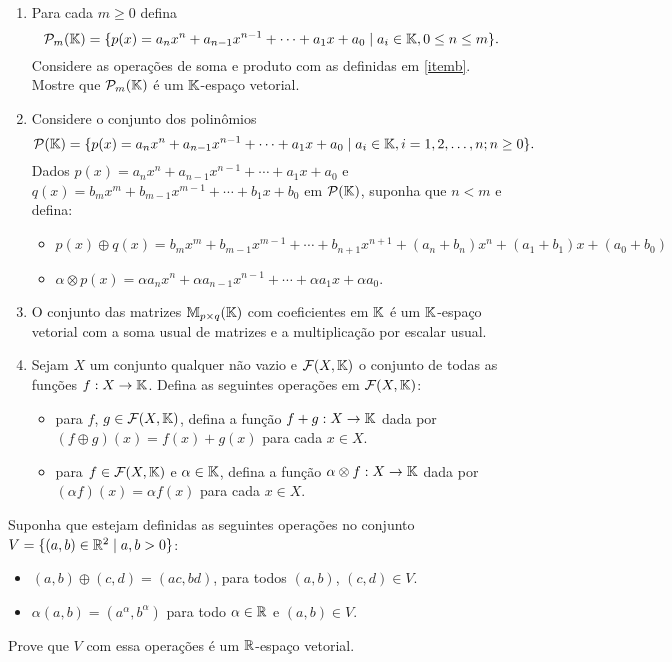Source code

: \documentclass[12pt]{exam}
\begin{document}
\begin{exercicio}
\begin{enumerate}[label={\alph*})]
    \item Para cada $m \ge 0$ defina
    \[
      \mathcal{P}_m(\mathbb{K}) = \{ p(x) = a_nx^n + a_{n - 1}x^{n - 1} + \cdots + a_1x + a_0 \mid a_i \in \mathbb{K}, 0 \le n \le m \}.
    \]
    Considere as operações de soma e produto com as definidas em \ref{itemb}. Mostre que $\mathcal{P}_m(\mathbb{K})$ é um $\mathbb{K}$-espaço vetorial.

    \item Considere o conjunto dos polin\^omios
    \[
      \mathcal{P}(\mathbb{K}) = \{ p(x) = a_nx^n + a_{n - 1}x^{n - 1} + \cdots + a_1x + a_0 \mid a_i \in \mathbb{K}, i = 1, 2, \dots, n; n \ge 0 \}.
    \]
    Dados $p(x) = a_nx^n + a_{n - 1}x^{n - 1} + \cdots + a_1x + a_0$ e $q(x) = b_mx^m + b_{m - 1}x^{m - 1} + \cdots + b_1x + b_0$ em $\mathcal{P}(\mathbb{K})$, suponha que $n < m$ e defina:
    \begin{itemize}
      \item $p(x) \oplus q(x) = b_mx^m + b_{m - 1}x^{m - 1} + \cdots + b_{n + 1}x^{n + 1} + (a_n + b_n)x^n + (a_1 + b_1)x + (a_0 + b_0)$
      \item $\alpha\otimes p(x) = \alpha a_nx^n + \alpha a_{n - 1}x^{n - 1} + \cdots + \alpha a_1x + \alpha a_0$.
    \end{itemize}

    \item O conjunto das matrizes $\mathbb{M}_{p \times q}(\mathbb{K})$ com coeficientes em $\mathbb{K}$ é um $\mathbb{K}$-espaço vetorial com a soma usual de matrizes e a multiplicação por escalar usual.

    \item Sejam $X$ um conjunto qualquer não vazio e $\mathcal{F}(X, \mathbb{K})$ o conjunto de todas as funções $f : X \to \mathbb{K}$. Defina as seguintes operações em $\mathcal{F}(X, \mathbb{K})$:
    \begin{itemize}
      \item  para $f$, $g \in \mathcal{F}(X, \mathbb{K})$, defina a função $f + g : X \to \mathbb{K}$ dada por $(f\oplus g)(x) = f(x) + g(x)$ para cada $x \in X$.
      \item para $f \in \mathcal{F}(X, \mathbb{K})$ e $\alpha \in \mathbb{K}$, defina a função $\alpha \otimes f: X \to \mathbb{K}$ dada por $(\alpha f)(x) = \alpha f(x)$ para cada $x \in X$.
    \end{itemize}
  \end{enumerate}
\end{exercicio}

\begin{exercicio}
  Suponha que estejam definidas as seguintes operações no conjunto $V = \{(a, b) \in \mathbb{R}^2 \mid a, b > 0\}$:
  \begin{itemize}
    \item $(a, b) \oplus (c, d) = (ac, bd)$, para todos $(a,b)$, $(c,d) \in V$.
    \item $\alpha (a, b) = (a^\alpha, b^\alpha)$ para todo $\alpha \in \mathbb{R}$ e $(a, b) \in V$.
  \end{itemize}
  Prove que $V$ com essa operações é um $\mathbb{R}$-espaço vetorial.
\end{exercicio}
\end{document}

__________________________________________________

> ASSIGNMENT
Without any pictures, output exactly the lines from the start of the material through the line that contains "g(x)$ para cada $x \in X$.", and only those.

> PROBLEM SOLUTION
Source code

: \documentclass[12pt]{exam}
\begin{document}
\begin{exercicio}
\begin{enumerate}[label={\alph*})]
    \item Para cada $m \ge 0$ defina
    \[
      \mathcal{P}_m(\mathbb{K}) = \{ p(x) = a_nx^n + a_{n - 1}x^{n - 1} + \cdots + a_1x + a_0 \mid a_i \in \mathbb{K}, 0 \le n \le m \}.
    \]
    Considere as operações de soma e produto com as definidas em \ref{itemb}. Mostre que $\mathcal{P}_m(\mathbb{K})$ é um $\mathbb{K}$-espaço vetorial.

    \item Considere o conjunto dos polin\^omios
    \[
      \mathcal{P}(\mathbb{K}) = \{ p(x) = a_nx^n + a_{n - 1}x^{n - 1} + \cdots + a_1x + a_0 \mid a_i \in \mathbb{K}, i = 1, 2, \dots, n; n \ge 0 \}.
    \]
    Dados $p(x) = a_nx^n + a_{n - 1}x^{n - 1} + \cdots + a_1x + a_0$ e $q(x) = b_mx^m + b_{m - 1}x^{m - 1} + \cdots + b_1x + b_0$ em $\mathcal{P}(\mathbb{K})$, suponha que $n < m$ e defina:
    \begin{itemize}
      \item $p(x) \oplus q(x) = b_mx^m + b_{m - 1}x^{m - 1} + \cdots + b_{n + 1}x^{n + 1} + (a_n + b_n)x^n + (a_1 + b_1)x + (a_0 + b_0)$
      \item $\alpha\otimes p(x) = \alpha a_nx^n + \alpha a_{n - 1}x^{n - 1} + \cdots + \alpha a_1x + \alpha a_0$.
    \end{itemize}

    \item O conjunto das matrizes $\mathbb{M}_{p \times q}(\mathbb{K})$ com coeficientes em $\mathbb{K}$ é um $\mathbb{K}$-espaço vetorial com a soma usual de matrizes e a multiplicação por escalar usual.

    \item Sejam $X$ um conjunto qualquer não vazio e $\mathcal{F}(X, \mathbb{K})$ o conjunto de todas as funções $f : X \to \mathbb{K}$. Defina as seguintes operações em $\mathcal{F}(X, \mathbb{K})$:
    \begin{itemize}
      \item  para $f$, $g \in \mathcal{F}(X, \mathbb{K})$, defina a função $f + g : X \to \mathbb{K}$ dada por $(f\oplus g)(x) = f(x) + g(x)$ para cada $x \in X$.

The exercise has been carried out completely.